6.5. Hypotensive activity

In normotensive and angiotensin II-induced hypertension rats, an aqueous preparation of FB stem bark demonstrated considerable hypotensive action. Intravenous infusion of 10 mg/kg aqueous extract showed a decrease in systolic blood pressure (SBP), diastolic blood pressure (DBP), mean arterial blood pressure (MABP), and heart rate (HR) in normotensive rats compared to the control group by 10, 17, and 29 %, respectively while, in angiotensin II-induced hypertension group, FB extract successfully decreased the SBP, DBP, and MABP by 27, 30, and 29 %, respectively without an apparent decrease in HR [11].

6.6. Anti-inflammatory activity

Evidence from various studies suggests the strong anti-inflammatory action of FB. The oral dosing of ethanolic extracts of young plant bark exhibited a remarkable reduction in inflammation in the carrageenan-induced rat paw oedema model and cotton pellet granuloma model compared to indomethacin in a dose-dependent manner [21]. The aqueous extract of the stem bark showed a significant reduction in colon mucosa damage index, disease activity index, and myeloperoxidase in 2,4,6-trinitrobenzenesulfonic acid (TNBS) induced inflammatory bowel disease in albino Wistar rats. The Malondialdehyde (MDA), Nitric oxide (NO) levels, and mast cell degranulation decreased significantly while the Superoxide dismutase (SOD) activity increased in the colon. Also, histopathological analysis of the colon of treated rats showed less progression of inflammatory bowel disease (IBD) and was characterized by a decrease in hyperplasia and oedema, a decline in the infiltration of the inflammatory cells, mild necrosis, and ulceration [51]. The anti-inflammatory activity of the ethanolic extract of leaf was elicited in another study, with a significant reduction in paw volume (65.21%) at a dose of 200 mg/kg [17].

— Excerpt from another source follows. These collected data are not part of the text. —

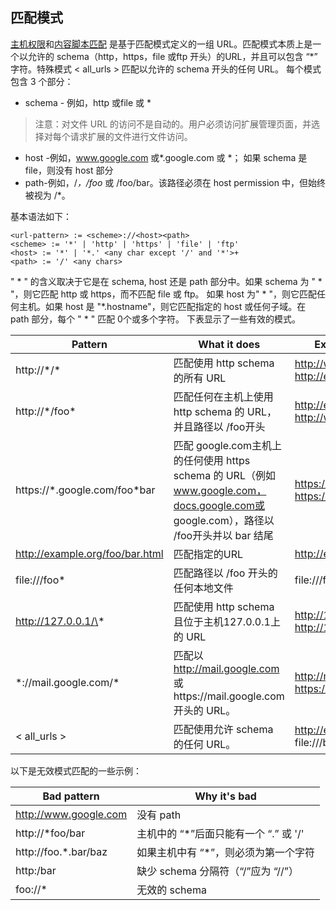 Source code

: ## 匹配模式

[主机权限](https://developer.chrome.com/extensions/declare_permissions#host-permissions)和[内容脚本匹配](./content_scripts.md) 是基于匹配模式定义的一组 URL。匹配模式本质上是一个以允许的 schema（http，https，file 或ftp 开头）的URL，并且可以包含 “*” 字符。特殊模式 < all_urls > 匹配以允许的 schema 开头的任何 URL。 每个模式包含 3 个部分：

* schema - 例如，http 或file 或 *

> 注意：对文件 URL 的访问不是自动的。用户必须访问扩展管理页面，并选择对每个请求扩展的文件进行文件访问。

* host -例如，www.google.com 或*.google.com 或 *； 如果 schema 是 file，则没有 host 部分
* path-例如，/*，/foo* 或 /foo/bar。该路径必须在 host permission 中，但始终被视为 /*。

基本语法如下：

```
<url-pattern> := <scheme>://<host><path>
<scheme> := '*' | 'http' | 'https' | 'file' | 'ftp'
<host> := '*' | '*.' <any char except '/' and '*'>+
<path> := '/' <any chars>
```

" * " 的含义取决于它是在 schema, host 还是 path 部分中。如果 schema 为 " * "，则它匹配 http 或 https，而不匹配 file 或 ftp。 如果 host 为" * "，则它匹配任何主机。如果 host 是 "*.hostname"，则它匹配指定的 host 或任何子域。在 path 部分，每个 " * " 匹配 0个或多个字符。 下表显示了一些有效的模式。


| Pattern | What it does|  Examples of matching URLs |
| --- | --- | --- |
| http://\*/* | 匹配使用 http schema 的所有 URL |  http://www.google.com/   http://example.org/foo/bar.html |
| http://\*/foo* |匹配任何在主机上使用 http schema 的 URL，并且路径以 /foo开头 |  http://example.com/foo/bar.html http://www.google.com/foo |
| https://\*.google.com/foo*bar |匹配 google.com主机上的任何使用 https schema 的 URL（例如 www.google.com，docs.google.com或 google.com），路径以 /foo开头并以 bar 结尾 |  https://www.google.com/foo/baz/bar https://docs.google.com/foobar |
| http://example.org/foo/bar.html | 匹配指定的URL |http://example.org/foo/bar.html|
| file:///foo\* | 匹配路径以 /foo 开头的任何本地文件 |  file:///foo/bar.html file:///foo |
| http://127.0.0.1/\* | 匹配使用 http schema 且位于主机127.0.0.1上的 URL |  http://127.0.0.1/ http://127.0.0.1/foo/bar.html |
| \*://mail.google.com/\* | 匹配以 http://mail.google.com 或https://mail.google.com 开头的 URL。|  http://mail.google.com/foo/baz/bar https://mail.google.com/foobar |
| < all_urls > | 匹配使用允许 schema 的任何 URL。 |  http://example.org/foo/bar.html file:///bar/baz.html |

以下是无效模式匹配的一些示例：


| Bad pattern |  Why it's bad |
| --- | --- |
| http://www.google.com |  没有 path |
| http://\*foo/bar |  主机中的 “\*”后面只能有一个 “.” 或 '/' |
| http://foo.*.bar/baz |  如果主机中有 “\*”，则必须为第一个字符 |
| http:/bar |缺少 schema 分隔符（“/”应为 “//”） |
| foo://\* |  无效的 schema |


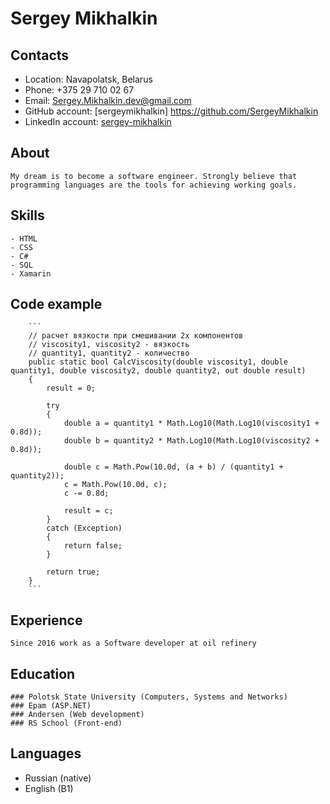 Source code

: # __Sergey Mikhalkin__

## Contacts
   - Location: Navapolatsk, Belarus
   - Phone: +375 29 710 02 67
   - Email: Sergey.Mikhalkin.dev@gmail.com
   - GitHub account: [sergeymikhalkin] https://github.com/SergeyMikhalkin
   - LinkedIn account: [sergey-mikhalkin](https://linkedin.com/in/sergey-mikhalkin)

## About
    My dream is to become a software engineer. Strongly believe that programming languages are the tools for achieving working goals. 

## Skills
    - HTML
    - CSS
    - C#
    - SQL
    - Xamarin

## Code example
        ```
        // расчет вязкости при смешивании 2х компонентов
        // viscosity1, viscosity2 - вязкость 
        // quantity1, quantity2 - количество
        public static bool CalcViscosity(double viscosity1, double quantity1, double viscosity2, double quantity2, out double result)
        {
            result = 0;

            try
            {
                double a = quantity1 * Math.Log10(Math.Log10(viscosity1 + 0.8d));
                double b = quantity2 * Math.Log10(Math.Log10(viscosity2 + 0.8d));

                double c = Math.Pow(10.0d, (a + b) / (quantity1 + quantity2));
                c = Math.Pow(10.0d, c);
                c -= 0.8d;

                result = c;
            }
            catch (Exception)
            {
                return false;
            }

            return true;
        }
        ```
## Experience
    Since 2016 work as a Software developer at oil refinery 

## Education
    ### Polotsk State University (Computers, Systems and Networks)
    ### Epam (ASP.NET)
    ### Andersen (Web development)
    ### RS School (Front-end)

## Languages
 - Russian (native)
 - English (B1)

Moreover, the in-vitro anti-inflammatory property of different extracts of the bark was also evaluated by various researchers by estimating the human red blood cell membrane stabilization (HRBC) method and the results showed significant stabilization towards membrane at a concentration of 200 mg/ml in comparison to the standard drug, diclofenac sodium [16,52]. Another study discovered that the fatty acid glycoside extracted from FB is a natural EGFR inhibitor, NO-releasing, and COX-inhibiting anti-inflammatory drug through suppression of the EGFR/Akt/PI3K pathway. It also reduced TNF-α, IL-6, and PGE2 expression [53]. Another study showed that the oven-dried fruits of FB showed high levels of anti-inflammatory action through protein denaturation assay (44.79 ± 3.26% at 0.5 mg sample) [33]. A gene expression study demonstrated strong anti-inflammatory activity of the hydroalcoholic extract of the bark by downregulation of TNF-α expression and upregulation of IL-10 expression through xanthine oxidase inhibition as shown in Fig. 5 [54].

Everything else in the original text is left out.